- YOUR TASK -
Locate each line with the string "simeq" in the listing below and copy it.

>>>

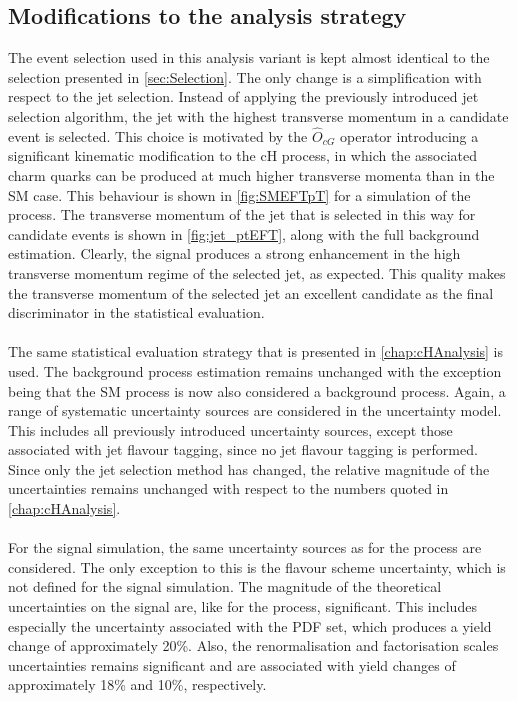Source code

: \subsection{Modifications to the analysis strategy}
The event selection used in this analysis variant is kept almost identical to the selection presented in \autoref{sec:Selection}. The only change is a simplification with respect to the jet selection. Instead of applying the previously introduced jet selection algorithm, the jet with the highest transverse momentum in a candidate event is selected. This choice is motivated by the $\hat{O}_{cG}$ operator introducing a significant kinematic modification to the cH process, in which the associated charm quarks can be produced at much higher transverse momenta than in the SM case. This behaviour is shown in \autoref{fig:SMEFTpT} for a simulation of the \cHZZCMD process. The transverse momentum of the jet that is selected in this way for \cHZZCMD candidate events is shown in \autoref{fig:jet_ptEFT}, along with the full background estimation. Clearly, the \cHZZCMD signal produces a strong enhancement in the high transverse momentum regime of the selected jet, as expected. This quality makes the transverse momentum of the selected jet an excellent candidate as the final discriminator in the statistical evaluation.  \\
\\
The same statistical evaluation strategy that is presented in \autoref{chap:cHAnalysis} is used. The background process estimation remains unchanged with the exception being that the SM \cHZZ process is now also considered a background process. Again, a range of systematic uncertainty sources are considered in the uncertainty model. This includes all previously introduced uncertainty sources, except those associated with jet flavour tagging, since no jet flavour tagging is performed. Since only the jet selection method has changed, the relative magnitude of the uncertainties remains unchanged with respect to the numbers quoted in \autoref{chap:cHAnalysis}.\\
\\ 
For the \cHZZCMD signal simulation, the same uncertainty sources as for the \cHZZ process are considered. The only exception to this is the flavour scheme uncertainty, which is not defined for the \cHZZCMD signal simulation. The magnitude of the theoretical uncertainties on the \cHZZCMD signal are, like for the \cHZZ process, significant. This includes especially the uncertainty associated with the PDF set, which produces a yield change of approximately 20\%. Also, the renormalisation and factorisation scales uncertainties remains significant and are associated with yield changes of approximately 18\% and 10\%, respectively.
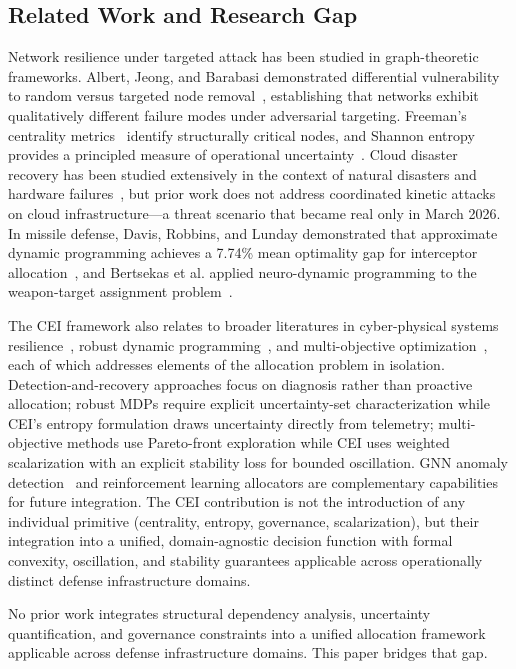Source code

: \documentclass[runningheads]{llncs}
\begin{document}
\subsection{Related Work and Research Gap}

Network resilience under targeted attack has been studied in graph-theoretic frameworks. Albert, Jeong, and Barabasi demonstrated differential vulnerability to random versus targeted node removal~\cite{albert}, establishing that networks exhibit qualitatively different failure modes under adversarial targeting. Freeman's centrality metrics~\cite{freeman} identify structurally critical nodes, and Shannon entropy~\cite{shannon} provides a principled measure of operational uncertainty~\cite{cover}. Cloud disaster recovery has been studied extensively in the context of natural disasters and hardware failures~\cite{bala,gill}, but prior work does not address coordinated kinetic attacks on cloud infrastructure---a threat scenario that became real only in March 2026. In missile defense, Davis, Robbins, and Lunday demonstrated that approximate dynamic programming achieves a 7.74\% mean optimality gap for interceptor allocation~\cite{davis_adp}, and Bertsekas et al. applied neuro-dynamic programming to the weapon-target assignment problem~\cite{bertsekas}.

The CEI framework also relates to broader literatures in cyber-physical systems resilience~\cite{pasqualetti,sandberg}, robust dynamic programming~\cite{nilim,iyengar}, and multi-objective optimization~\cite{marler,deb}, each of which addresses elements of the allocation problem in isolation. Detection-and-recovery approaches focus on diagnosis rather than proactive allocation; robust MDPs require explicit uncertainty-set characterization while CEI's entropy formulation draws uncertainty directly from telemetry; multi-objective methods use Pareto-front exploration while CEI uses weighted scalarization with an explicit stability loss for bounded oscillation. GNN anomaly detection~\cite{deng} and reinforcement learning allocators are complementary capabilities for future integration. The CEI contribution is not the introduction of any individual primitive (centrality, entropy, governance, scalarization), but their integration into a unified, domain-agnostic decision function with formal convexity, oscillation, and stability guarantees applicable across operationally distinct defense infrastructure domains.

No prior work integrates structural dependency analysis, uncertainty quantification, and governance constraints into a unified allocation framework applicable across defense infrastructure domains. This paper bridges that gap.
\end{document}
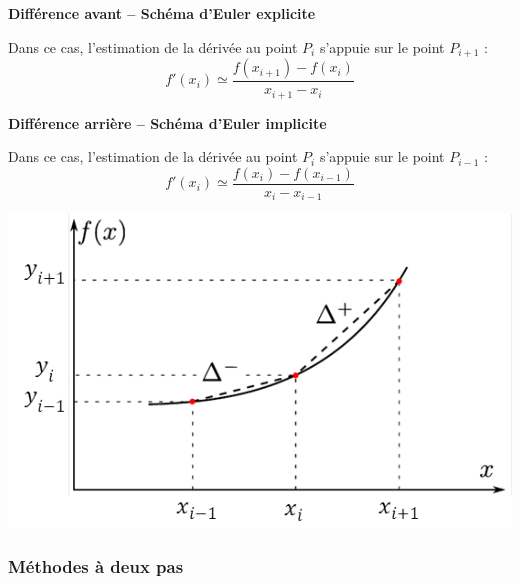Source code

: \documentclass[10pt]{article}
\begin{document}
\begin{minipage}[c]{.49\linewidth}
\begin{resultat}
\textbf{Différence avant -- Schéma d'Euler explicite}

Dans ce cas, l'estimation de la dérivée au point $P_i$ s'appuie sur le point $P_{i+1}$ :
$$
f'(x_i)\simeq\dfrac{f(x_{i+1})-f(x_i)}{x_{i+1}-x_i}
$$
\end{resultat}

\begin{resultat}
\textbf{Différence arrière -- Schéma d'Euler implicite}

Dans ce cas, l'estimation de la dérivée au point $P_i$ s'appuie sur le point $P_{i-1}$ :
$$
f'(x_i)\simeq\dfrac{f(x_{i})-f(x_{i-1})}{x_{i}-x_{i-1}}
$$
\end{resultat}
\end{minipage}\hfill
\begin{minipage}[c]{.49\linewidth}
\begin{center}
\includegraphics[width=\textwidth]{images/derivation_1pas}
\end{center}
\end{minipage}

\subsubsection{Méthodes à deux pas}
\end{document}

<<<

- TASK RESPONSE -
f'(x_i)\simeq\dfrac{f(x_{i+1})-f(x_i)}{x_{i+1}-x_i}
f'(x_i)\simeq\dfrac{f(x_{i})-f(x_{i-1})}{x_{i}-x_{i-1}}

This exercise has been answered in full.